_Task requirements_. Pull every line that includes the word "spacing" from the data.

_Dataset records_.
┄┄┄┄┄┄
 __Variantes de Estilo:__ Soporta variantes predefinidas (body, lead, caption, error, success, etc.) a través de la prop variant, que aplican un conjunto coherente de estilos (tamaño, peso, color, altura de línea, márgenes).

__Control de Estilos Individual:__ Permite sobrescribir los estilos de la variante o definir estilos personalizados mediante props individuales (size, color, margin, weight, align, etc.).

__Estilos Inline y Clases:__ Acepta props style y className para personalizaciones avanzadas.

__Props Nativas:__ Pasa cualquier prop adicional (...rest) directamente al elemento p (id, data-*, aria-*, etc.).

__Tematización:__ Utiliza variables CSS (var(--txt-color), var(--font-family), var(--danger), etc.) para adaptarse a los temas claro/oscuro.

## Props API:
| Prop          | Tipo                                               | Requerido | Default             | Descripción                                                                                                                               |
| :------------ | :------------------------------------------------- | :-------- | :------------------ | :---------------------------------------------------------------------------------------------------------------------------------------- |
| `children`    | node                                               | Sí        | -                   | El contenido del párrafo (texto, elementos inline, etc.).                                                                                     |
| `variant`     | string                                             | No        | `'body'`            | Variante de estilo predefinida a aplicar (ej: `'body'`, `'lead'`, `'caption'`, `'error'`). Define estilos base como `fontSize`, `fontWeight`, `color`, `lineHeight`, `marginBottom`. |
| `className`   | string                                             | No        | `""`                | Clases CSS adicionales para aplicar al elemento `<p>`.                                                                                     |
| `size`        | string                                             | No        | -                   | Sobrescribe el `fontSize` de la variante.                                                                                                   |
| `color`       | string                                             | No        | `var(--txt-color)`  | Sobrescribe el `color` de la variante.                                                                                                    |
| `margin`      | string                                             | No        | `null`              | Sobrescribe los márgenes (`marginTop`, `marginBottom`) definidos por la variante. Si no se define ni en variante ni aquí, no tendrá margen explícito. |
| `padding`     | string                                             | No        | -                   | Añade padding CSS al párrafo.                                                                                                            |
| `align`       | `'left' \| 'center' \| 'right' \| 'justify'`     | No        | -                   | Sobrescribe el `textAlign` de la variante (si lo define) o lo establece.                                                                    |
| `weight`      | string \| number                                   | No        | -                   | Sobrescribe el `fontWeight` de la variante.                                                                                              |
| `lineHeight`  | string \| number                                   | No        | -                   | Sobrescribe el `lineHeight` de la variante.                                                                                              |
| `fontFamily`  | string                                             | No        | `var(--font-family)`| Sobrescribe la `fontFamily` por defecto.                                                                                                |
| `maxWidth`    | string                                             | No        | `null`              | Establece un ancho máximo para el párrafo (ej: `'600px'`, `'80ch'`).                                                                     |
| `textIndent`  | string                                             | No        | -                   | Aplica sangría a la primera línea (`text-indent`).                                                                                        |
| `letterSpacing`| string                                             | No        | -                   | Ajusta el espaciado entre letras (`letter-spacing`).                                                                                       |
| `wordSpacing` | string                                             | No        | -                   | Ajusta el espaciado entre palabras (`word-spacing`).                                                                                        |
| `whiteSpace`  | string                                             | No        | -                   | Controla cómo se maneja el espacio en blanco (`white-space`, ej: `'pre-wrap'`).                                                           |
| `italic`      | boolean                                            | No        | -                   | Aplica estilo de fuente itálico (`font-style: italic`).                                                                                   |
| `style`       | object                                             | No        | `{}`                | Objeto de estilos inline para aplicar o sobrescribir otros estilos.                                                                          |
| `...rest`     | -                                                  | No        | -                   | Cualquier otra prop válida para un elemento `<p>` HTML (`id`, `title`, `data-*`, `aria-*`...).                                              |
┄┄┄┄┄┄
_Solution below_.
| `letterSpacing`| string                                             | No        | -                   | Ajusta el espaciado entre letras (`letter-spacing`).                                                                                       |
| `wordSpacing` | string                                             | No        | -                   | Ajusta el espaciado entre palabras (`word-spacing`).                                                                                        |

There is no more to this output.